(Excerpted records begins)
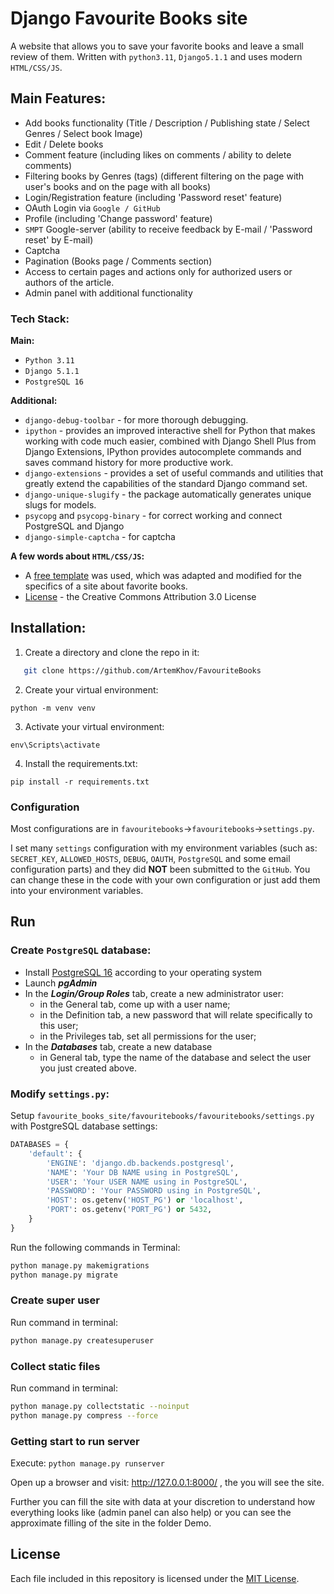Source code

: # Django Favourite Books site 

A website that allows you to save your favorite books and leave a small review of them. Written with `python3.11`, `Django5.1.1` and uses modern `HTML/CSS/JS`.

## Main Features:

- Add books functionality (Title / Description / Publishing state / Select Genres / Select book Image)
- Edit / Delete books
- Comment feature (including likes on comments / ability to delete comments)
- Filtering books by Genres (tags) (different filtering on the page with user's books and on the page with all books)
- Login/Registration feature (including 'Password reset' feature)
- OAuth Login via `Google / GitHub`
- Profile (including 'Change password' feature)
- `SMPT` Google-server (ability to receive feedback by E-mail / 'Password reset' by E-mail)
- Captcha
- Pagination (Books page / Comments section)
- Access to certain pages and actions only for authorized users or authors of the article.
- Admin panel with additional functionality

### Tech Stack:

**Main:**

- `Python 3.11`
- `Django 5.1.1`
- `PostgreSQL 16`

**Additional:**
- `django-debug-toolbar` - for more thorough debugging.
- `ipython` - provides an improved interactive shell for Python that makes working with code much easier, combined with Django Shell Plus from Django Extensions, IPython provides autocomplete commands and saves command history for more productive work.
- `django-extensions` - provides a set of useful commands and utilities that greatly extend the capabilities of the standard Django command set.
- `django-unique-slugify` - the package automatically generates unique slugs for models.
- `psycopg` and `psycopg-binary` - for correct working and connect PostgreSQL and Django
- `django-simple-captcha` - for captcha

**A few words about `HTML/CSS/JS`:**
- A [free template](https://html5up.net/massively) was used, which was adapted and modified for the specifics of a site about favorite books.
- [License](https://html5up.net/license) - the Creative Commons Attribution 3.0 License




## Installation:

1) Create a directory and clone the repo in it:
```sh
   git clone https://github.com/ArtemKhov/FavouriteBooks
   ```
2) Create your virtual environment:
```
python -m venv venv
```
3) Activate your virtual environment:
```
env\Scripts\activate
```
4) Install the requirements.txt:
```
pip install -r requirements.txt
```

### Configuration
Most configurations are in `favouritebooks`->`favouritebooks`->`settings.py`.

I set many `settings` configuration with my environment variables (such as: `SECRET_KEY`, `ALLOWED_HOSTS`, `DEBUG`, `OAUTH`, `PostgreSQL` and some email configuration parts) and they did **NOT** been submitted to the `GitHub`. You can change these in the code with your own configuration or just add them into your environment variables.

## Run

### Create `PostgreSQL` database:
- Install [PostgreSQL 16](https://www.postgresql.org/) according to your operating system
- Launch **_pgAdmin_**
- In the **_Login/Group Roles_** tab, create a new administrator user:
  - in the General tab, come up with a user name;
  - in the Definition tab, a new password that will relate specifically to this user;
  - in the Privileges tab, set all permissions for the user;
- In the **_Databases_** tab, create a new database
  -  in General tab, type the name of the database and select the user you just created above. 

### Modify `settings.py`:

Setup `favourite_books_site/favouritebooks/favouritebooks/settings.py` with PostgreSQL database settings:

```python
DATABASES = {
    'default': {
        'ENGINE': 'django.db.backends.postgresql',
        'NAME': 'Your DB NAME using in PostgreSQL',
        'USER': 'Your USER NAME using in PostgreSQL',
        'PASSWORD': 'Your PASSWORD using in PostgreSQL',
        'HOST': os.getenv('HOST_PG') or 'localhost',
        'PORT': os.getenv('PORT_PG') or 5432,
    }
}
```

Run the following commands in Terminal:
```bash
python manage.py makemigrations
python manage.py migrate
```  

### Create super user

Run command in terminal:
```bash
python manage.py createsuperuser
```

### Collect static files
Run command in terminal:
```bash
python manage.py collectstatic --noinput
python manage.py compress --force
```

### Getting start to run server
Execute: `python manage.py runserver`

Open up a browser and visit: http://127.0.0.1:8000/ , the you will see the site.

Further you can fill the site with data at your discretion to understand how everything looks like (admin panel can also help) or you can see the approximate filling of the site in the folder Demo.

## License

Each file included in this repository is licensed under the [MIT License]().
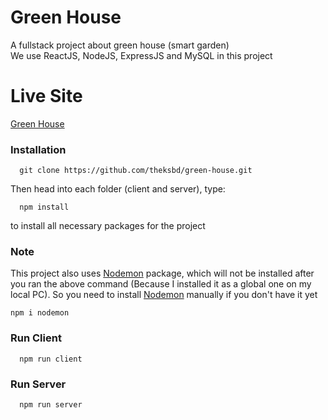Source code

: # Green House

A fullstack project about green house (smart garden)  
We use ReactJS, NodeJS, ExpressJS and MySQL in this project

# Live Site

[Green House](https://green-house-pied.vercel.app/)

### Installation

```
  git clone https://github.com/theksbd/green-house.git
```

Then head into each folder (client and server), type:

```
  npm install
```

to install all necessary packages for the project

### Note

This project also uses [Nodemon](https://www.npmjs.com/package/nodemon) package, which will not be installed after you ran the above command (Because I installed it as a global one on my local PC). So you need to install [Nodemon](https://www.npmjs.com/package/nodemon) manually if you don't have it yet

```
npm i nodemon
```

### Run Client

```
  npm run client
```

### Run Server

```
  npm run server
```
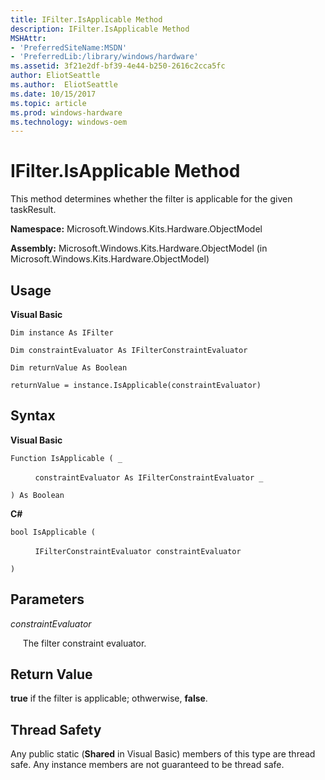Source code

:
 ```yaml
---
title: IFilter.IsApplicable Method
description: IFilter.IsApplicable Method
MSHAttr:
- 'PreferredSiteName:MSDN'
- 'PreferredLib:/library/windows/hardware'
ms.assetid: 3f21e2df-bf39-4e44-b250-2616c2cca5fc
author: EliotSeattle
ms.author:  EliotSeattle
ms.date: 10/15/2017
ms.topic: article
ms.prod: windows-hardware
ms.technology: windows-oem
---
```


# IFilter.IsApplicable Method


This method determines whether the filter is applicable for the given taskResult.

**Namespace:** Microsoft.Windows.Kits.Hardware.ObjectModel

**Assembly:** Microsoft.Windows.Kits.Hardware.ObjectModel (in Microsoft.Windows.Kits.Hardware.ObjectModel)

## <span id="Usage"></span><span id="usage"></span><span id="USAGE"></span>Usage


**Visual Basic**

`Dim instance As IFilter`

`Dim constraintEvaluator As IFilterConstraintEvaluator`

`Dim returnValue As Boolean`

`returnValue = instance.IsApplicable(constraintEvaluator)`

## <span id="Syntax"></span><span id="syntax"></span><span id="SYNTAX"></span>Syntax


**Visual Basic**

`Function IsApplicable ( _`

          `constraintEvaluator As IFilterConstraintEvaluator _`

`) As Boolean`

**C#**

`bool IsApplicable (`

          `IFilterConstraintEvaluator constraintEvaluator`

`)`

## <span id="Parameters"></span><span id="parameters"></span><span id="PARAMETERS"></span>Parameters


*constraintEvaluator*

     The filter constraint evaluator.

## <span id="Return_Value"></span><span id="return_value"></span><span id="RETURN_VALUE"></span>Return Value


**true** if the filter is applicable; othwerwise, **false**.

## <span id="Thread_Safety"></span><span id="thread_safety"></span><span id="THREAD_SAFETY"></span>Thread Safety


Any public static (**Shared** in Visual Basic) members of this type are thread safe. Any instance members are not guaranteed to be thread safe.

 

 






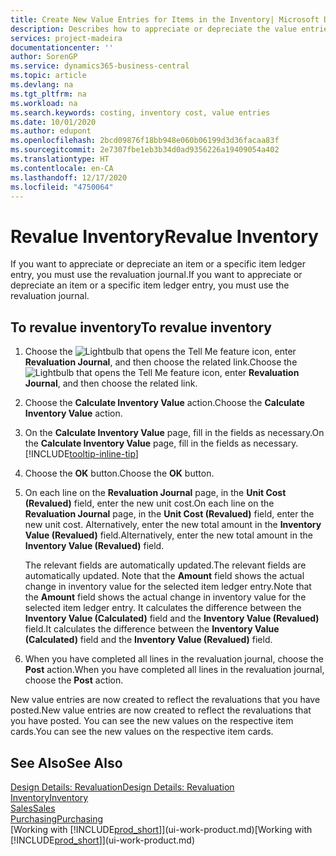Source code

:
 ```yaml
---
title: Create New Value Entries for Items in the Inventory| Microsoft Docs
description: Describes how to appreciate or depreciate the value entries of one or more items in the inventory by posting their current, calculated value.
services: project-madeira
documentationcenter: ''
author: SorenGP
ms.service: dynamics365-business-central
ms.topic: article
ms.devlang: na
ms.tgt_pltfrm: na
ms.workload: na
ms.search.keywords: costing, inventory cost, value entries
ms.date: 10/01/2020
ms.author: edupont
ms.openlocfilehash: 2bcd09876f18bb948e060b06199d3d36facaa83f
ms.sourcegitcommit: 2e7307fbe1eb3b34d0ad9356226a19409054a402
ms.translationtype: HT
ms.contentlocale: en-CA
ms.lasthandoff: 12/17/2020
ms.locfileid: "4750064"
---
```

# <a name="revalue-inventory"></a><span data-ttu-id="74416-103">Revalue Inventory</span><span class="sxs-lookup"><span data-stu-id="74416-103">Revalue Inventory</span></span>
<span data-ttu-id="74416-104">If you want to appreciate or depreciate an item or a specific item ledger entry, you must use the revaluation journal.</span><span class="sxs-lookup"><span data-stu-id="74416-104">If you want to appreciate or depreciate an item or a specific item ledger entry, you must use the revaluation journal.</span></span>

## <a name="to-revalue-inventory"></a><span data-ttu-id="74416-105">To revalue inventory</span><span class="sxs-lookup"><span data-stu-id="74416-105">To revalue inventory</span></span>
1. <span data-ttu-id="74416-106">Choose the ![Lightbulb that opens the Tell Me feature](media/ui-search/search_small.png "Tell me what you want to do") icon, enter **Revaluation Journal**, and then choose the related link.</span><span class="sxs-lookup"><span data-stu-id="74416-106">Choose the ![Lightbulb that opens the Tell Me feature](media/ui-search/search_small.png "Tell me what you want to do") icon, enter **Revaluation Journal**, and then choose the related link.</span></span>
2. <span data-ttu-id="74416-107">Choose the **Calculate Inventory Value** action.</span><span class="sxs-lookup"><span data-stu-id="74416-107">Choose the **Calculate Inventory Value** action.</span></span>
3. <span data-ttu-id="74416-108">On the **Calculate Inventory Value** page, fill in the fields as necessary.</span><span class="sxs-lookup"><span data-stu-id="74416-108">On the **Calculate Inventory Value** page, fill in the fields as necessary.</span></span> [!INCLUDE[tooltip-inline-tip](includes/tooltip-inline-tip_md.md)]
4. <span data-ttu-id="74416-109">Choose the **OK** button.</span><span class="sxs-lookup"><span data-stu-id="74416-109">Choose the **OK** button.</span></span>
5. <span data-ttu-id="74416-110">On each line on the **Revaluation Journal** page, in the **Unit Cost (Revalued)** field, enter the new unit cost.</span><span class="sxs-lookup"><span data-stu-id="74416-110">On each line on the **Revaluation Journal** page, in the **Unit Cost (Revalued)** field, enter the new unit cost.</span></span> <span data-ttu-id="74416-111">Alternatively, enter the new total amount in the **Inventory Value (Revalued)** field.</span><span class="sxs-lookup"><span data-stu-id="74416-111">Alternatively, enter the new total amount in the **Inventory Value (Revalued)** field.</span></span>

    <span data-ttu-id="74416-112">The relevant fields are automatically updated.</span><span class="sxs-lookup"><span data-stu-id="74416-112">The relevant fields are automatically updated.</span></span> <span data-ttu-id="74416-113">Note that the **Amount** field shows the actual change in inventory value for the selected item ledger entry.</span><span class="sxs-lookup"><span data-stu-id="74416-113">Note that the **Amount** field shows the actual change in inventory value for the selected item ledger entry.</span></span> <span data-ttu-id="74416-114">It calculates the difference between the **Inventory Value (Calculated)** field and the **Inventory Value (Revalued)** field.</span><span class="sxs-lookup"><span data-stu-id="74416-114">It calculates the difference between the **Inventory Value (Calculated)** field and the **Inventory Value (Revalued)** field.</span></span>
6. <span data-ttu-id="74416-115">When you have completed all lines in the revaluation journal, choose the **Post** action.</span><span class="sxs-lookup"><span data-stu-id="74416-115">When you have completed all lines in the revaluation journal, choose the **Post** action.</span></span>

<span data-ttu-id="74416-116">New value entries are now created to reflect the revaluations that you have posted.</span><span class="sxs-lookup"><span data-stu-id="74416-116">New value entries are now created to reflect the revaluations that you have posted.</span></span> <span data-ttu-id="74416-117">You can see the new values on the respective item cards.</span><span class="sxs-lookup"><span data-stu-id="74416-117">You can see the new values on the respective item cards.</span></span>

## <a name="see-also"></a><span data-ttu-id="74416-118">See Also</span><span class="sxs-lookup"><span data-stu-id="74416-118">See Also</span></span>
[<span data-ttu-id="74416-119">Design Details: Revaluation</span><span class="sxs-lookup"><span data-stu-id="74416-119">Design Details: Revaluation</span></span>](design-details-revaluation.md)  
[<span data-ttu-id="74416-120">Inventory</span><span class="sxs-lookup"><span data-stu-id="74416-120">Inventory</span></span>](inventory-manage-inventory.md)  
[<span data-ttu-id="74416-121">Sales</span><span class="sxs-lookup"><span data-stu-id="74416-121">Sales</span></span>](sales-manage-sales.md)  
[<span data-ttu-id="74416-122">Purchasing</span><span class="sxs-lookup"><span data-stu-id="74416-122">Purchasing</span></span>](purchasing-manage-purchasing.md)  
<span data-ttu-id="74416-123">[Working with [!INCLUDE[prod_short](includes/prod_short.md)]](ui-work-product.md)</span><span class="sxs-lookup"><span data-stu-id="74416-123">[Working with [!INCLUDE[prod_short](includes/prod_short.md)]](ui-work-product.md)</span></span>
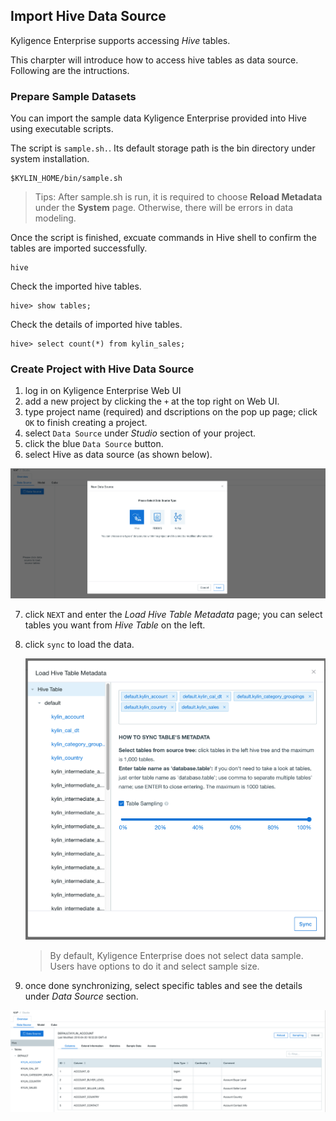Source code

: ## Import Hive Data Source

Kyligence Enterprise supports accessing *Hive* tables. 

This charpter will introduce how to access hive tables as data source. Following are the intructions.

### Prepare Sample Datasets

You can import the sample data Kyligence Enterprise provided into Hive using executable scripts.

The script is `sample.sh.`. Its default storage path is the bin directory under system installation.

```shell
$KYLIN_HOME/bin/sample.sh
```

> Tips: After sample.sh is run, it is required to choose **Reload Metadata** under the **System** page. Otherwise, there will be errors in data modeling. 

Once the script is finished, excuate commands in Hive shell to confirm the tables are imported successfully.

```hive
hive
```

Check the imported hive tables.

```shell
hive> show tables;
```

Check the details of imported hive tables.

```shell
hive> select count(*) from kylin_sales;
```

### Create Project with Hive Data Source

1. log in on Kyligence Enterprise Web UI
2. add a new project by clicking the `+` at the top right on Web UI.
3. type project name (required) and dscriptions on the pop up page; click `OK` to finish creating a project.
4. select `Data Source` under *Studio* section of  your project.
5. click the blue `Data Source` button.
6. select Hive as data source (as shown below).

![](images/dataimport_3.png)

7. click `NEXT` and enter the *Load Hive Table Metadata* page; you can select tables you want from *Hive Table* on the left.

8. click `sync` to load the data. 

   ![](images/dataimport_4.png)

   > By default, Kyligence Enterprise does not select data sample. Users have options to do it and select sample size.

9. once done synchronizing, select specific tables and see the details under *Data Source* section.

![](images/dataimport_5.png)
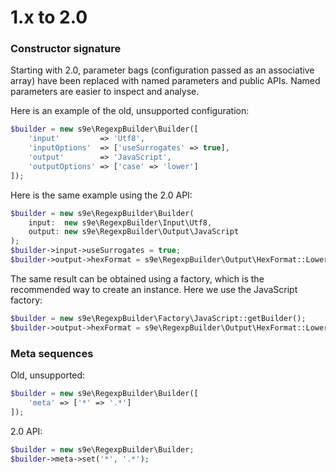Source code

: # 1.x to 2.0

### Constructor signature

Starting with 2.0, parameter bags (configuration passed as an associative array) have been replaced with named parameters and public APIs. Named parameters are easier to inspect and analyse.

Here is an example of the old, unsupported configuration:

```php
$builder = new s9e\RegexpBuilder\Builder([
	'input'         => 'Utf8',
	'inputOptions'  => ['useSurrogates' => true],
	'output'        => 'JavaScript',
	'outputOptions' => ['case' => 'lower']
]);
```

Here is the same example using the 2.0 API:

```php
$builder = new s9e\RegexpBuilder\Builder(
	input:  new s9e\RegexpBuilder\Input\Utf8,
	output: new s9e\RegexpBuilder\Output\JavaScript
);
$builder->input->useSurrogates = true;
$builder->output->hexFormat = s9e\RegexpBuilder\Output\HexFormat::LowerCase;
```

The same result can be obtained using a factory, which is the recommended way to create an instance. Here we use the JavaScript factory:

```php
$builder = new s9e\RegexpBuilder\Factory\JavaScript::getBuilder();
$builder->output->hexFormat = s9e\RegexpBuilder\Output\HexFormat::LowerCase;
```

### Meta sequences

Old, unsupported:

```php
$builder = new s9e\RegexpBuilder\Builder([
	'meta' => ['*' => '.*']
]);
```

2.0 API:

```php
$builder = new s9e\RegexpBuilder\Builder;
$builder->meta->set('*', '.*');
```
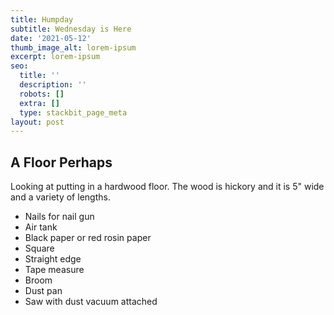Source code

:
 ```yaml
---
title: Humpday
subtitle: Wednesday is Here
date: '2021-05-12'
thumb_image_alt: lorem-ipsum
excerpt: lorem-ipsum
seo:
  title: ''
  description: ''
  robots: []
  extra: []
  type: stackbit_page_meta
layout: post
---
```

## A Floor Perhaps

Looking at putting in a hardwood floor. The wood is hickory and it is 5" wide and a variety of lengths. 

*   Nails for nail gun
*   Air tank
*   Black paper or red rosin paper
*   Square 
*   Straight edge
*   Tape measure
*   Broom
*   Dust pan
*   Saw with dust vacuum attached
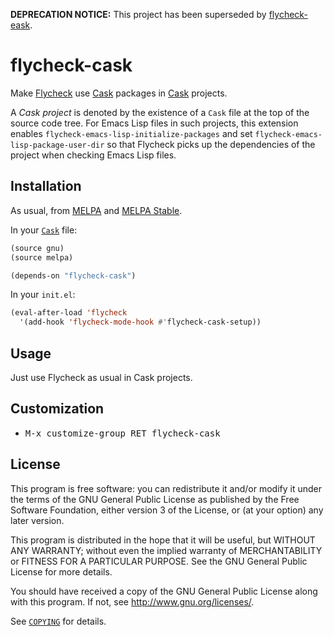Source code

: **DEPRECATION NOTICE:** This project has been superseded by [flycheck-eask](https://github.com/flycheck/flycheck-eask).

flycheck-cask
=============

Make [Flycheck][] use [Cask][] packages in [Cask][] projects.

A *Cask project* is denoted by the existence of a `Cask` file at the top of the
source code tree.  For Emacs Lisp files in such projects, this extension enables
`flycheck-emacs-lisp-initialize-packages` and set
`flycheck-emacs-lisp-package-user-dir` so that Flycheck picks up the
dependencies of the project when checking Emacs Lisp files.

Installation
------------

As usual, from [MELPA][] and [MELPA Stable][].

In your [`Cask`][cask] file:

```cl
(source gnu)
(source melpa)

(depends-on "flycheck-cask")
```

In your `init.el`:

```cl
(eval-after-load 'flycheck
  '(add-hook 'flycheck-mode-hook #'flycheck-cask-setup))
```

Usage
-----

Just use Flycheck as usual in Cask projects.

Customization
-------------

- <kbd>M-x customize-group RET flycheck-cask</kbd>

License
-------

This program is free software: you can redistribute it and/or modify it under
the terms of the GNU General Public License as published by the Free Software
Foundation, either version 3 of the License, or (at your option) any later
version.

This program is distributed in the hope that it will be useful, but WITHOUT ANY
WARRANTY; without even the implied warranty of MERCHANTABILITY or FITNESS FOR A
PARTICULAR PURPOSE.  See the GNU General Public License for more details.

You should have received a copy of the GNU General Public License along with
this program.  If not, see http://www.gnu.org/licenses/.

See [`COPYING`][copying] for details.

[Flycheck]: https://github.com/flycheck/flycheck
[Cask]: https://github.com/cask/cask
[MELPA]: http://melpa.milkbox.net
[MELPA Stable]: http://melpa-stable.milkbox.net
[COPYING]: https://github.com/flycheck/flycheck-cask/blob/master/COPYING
(Excerpted records ends)
Starting with the line above that holds "### Create super user" and stopping with the line that holds "Further you can", reproduce each line exactly, omitting all other lines.

### Create super user

Run command in terminal:
```bash
python manage.py createsuperuser
```

### Collect static files
Run command in terminal:
```bash
python manage.py collectstatic --noinput
python manage.py compress --force
```

### Getting start to run server
Execute: `python manage.py runserver`

Open up a browser and visit: http://127.0.0.1:8000/ , the you will see the site.

Further you can fill the site with data at your discretion to understand how everything looks like (admin panel can also help) or you can see the approximate filling of the site in the folder Demo.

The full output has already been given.